> Task
Output verbatim the line with "PASSWORD_GMAIL (Esse password" together with every line beneath it, ending at the last line of the entries.

─── Given information ───

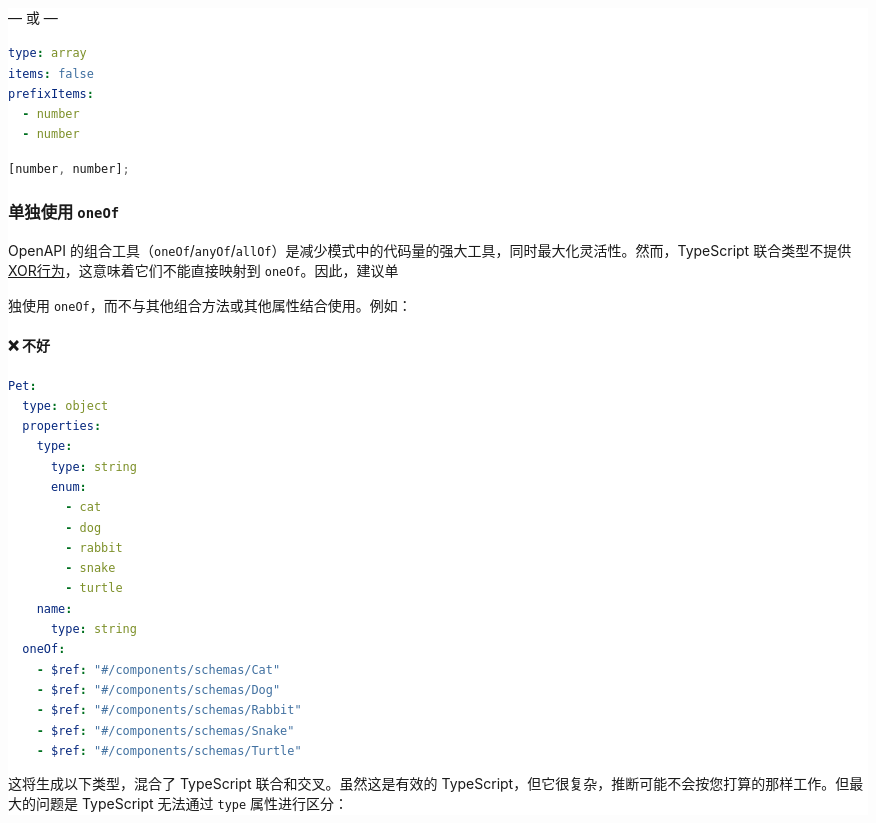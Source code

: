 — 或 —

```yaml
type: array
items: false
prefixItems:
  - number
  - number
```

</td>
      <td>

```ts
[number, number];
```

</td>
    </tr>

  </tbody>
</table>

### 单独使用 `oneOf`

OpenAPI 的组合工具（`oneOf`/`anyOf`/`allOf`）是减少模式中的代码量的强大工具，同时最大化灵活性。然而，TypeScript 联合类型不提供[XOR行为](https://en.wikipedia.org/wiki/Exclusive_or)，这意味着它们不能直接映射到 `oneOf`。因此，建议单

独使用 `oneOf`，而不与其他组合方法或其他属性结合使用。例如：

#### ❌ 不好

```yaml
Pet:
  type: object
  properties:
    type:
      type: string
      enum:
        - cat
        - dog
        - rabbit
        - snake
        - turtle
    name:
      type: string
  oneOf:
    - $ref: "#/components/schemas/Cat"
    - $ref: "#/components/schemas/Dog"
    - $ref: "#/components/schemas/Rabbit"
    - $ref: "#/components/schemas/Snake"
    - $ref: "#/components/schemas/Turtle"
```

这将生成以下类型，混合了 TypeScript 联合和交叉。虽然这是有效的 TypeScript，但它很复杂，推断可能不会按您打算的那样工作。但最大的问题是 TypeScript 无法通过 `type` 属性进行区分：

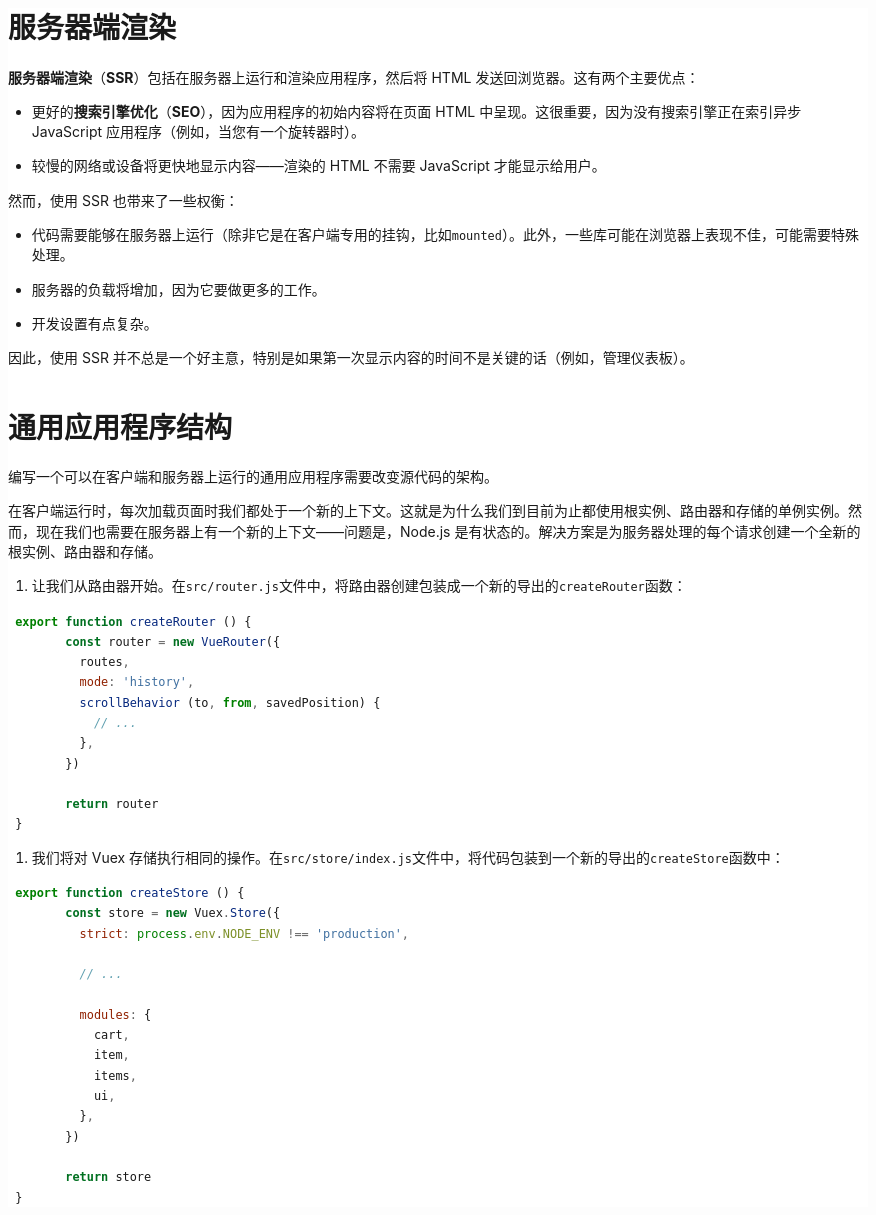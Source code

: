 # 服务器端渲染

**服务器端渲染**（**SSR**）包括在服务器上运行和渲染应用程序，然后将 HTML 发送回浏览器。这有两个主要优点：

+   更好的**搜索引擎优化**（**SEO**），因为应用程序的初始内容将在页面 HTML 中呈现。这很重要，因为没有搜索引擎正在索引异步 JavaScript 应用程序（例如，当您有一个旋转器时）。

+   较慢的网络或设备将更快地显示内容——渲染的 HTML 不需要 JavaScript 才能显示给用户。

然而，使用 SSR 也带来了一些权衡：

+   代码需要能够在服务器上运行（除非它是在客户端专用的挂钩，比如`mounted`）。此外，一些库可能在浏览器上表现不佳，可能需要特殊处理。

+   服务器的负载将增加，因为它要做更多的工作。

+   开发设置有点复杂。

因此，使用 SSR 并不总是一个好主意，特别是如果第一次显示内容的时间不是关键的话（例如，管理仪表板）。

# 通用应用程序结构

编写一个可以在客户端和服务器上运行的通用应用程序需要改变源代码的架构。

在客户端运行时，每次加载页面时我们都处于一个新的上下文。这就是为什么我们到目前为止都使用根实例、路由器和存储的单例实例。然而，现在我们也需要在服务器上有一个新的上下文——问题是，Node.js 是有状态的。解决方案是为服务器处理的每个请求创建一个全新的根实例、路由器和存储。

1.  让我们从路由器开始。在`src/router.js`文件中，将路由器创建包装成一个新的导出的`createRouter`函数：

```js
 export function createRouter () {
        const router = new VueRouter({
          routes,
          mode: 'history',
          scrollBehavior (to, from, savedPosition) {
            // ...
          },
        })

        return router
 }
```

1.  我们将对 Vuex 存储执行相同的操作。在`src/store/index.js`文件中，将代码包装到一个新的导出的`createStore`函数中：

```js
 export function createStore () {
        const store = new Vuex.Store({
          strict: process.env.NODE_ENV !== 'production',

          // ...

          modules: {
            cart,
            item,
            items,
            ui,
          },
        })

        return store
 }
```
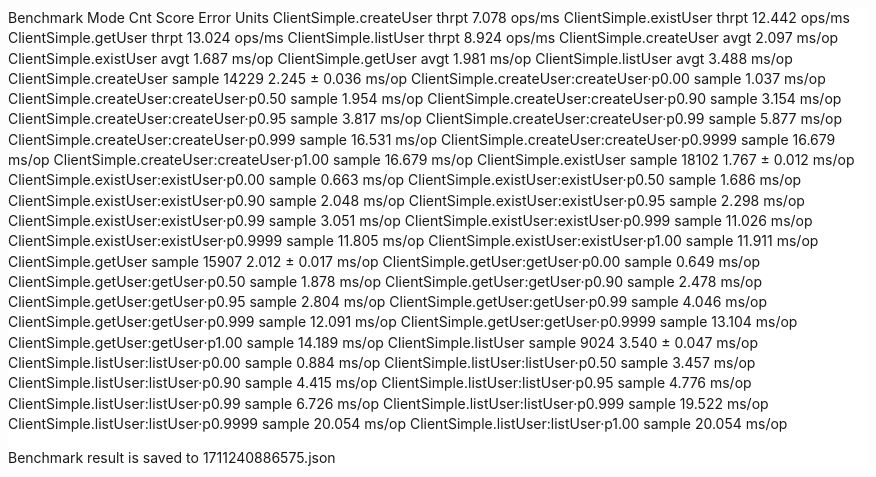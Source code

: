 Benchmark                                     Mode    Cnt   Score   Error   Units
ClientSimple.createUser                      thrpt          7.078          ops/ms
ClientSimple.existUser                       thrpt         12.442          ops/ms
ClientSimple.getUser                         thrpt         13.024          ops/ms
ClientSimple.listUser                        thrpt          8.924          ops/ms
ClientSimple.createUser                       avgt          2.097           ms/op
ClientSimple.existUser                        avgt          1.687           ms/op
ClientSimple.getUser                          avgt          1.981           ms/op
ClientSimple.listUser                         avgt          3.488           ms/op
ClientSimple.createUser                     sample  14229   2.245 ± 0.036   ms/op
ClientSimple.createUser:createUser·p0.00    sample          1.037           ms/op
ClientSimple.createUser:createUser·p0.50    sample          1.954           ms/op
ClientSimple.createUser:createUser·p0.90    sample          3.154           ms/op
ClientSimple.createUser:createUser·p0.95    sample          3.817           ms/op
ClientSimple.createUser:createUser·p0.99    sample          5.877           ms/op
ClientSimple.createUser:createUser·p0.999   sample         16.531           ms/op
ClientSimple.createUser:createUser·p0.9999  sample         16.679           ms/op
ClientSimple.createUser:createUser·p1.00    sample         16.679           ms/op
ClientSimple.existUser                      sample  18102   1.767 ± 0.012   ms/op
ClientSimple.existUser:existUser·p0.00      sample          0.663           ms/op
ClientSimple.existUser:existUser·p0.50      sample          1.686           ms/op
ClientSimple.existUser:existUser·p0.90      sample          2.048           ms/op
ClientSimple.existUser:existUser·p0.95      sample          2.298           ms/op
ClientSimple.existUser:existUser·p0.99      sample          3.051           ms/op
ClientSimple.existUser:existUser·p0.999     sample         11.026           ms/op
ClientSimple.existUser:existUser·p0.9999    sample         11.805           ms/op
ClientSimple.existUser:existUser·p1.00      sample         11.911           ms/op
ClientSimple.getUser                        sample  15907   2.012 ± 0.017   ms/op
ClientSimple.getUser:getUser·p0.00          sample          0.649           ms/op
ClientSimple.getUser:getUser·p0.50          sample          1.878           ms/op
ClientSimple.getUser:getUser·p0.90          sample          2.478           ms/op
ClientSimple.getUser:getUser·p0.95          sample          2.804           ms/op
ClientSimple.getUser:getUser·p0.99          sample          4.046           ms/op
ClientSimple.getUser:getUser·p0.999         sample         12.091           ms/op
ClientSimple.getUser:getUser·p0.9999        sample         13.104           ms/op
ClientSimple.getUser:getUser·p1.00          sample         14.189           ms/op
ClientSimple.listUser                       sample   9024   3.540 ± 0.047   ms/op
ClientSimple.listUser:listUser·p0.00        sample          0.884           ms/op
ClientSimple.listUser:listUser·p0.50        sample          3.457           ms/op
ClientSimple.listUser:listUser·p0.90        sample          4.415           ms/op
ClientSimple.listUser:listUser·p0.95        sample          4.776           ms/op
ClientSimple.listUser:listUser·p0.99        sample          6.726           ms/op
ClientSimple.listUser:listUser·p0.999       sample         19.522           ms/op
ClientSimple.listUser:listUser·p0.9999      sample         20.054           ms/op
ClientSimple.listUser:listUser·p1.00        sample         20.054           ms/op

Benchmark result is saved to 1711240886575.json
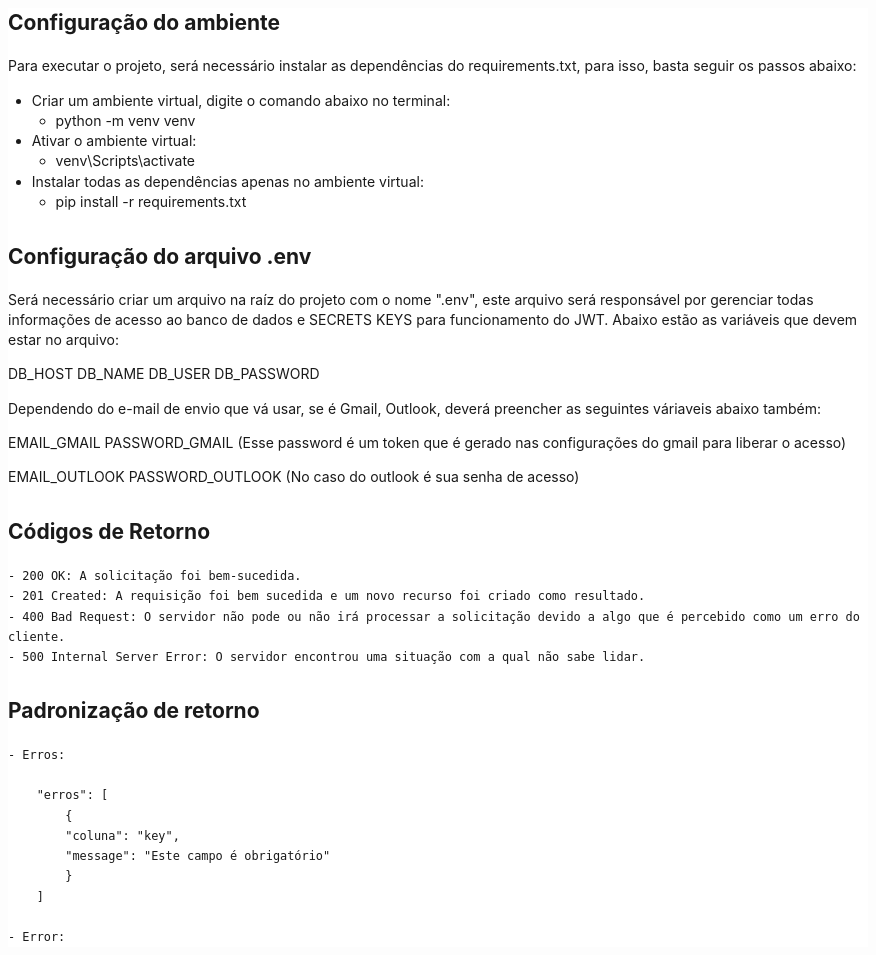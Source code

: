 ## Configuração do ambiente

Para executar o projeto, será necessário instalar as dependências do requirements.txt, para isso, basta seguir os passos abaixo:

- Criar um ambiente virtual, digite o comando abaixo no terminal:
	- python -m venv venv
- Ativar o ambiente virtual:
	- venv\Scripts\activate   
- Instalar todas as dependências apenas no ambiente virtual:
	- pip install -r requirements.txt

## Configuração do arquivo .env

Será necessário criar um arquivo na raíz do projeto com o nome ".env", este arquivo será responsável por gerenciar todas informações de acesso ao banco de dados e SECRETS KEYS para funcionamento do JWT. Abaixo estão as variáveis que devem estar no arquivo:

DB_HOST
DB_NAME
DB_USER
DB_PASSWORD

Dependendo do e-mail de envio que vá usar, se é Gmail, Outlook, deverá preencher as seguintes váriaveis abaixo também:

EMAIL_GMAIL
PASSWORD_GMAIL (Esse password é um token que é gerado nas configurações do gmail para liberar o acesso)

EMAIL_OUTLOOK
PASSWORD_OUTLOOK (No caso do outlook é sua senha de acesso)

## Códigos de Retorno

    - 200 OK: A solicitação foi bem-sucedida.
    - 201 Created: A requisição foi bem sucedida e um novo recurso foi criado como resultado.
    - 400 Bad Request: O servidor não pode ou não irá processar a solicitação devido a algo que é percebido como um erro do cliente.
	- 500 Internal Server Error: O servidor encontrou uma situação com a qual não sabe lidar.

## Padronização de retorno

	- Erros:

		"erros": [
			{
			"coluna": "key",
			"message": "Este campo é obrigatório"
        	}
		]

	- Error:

───

> Task solution
PASSWORD_GMAIL (Esse password é um token que é gerado nas configurações do gmail para liberar o acesso)

EMAIL_OUTLOOK
PASSWORD_OUTLOOK (No caso do outlook é sua senha de acesso)

## Códigos de Retorno

    - 200 OK: A solicitação foi bem-sucedida.
    - 201 Created: A requisição foi bem sucedida e um novo recurso foi criado como resultado.
    - 400 Bad Request: O servidor não pode ou não irá processar a solicitação devido a algo que é percebido como um erro do cliente.
	- 500 Internal Server Error: O servidor encontrou uma situação com a qual não sabe lidar.

## Padronização de retorno

	- Erros:

		"erros": [
			{
			"coluna": "key",
			"message": "Este campo é obrigatório"
        	}
		]

	- Error:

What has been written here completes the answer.